BEGIN Provided entries

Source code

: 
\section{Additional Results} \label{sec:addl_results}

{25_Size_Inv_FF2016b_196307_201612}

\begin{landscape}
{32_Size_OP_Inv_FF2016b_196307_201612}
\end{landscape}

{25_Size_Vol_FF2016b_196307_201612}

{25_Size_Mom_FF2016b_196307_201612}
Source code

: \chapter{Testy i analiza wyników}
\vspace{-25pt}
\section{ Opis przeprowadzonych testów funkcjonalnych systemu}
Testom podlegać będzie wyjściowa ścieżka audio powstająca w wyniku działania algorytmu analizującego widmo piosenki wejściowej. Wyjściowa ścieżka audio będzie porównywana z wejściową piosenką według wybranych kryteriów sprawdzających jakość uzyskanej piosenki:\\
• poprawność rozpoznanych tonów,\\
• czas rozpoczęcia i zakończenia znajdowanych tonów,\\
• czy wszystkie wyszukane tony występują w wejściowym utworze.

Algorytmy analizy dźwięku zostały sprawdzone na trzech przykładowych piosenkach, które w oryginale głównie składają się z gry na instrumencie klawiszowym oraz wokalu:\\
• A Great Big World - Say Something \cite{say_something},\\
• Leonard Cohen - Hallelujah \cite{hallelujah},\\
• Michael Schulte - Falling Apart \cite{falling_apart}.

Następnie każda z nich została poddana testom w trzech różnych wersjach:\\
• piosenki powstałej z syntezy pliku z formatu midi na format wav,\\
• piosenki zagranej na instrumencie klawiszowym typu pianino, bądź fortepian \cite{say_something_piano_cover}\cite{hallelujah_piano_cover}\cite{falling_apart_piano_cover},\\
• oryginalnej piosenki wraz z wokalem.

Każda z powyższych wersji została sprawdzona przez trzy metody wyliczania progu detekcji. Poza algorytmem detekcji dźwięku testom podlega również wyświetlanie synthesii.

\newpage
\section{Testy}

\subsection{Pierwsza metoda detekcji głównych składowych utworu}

END Provided entries

» **About this exercise**
The records above must be reproduced word for word.

» **Expected answer**
Source code

: 
\section{Additional Results} \label{sec:addl_results}

{25_Size_Inv_FF2016b_196307_201612}

\begin{landscape}
{32_Size_OP_Inv_FF2016b_196307_201612}
\end{landscape}

{25_Size_Vol_FF2016b_196307_201612}

{25_Size_Mom_FF2016b_196307_201612}
Source code

: \chapter{Testy i analiza wyników}
\vspace{-25pt}
\section{ Opis przeprowadzonych testów funkcjonalnych systemu}
Testom podlegać będzie wyjściowa ścieżka audio powstająca w wyniku działania algorytmu analizującego widmo piosenki wejściowej. Wyjściowa ścieżka audio będzie porównywana z wejściową piosenką według wybranych kryteriów sprawdzających jakość uzyskanej piosenki:\\
• poprawność rozpoznanych tonów,\\
• czas rozpoczęcia i zakończenia znajdowanych tonów,\\
• czy wszystkie wyszukane tony występują w wejściowym utworze.

Algorytmy analizy dźwięku zostały sprawdzone na trzech przykładowych piosenkach, które w oryginale głównie składają się z gry na instrumencie klawiszowym oraz wokalu:\\
• A Great Big World - Say Something \cite{say_something},\\
• Leonard Cohen - Hallelujah \cite{hallelujah},\\
• Michael Schulte - Falling Apart \cite{falling_apart}.

Następnie każda z nich została poddana testom w trzech różnych wersjach:\\
• piosenki powstałej z syntezy pliku z formatu midi na format wav,\\
• piosenki zagranej na instrumencie klawiszowym typu pianino, bądź fortepian \cite{say_something_piano_cover}\cite{hallelujah_piano_cover}\cite{falling_apart_piano_cover},\\
• oryginalnej piosenki wraz z wokalem.

Każda z powyższych wersji została sprawdzona przez trzy metody wyliczania progu detekcji. Poza algorytmem detekcji dźwięku testom podlega również wyświetlanie synthesii.

\newpage
\section{Testy}

\subsection{Pierwsza metoda detekcji głównych składowych utworu}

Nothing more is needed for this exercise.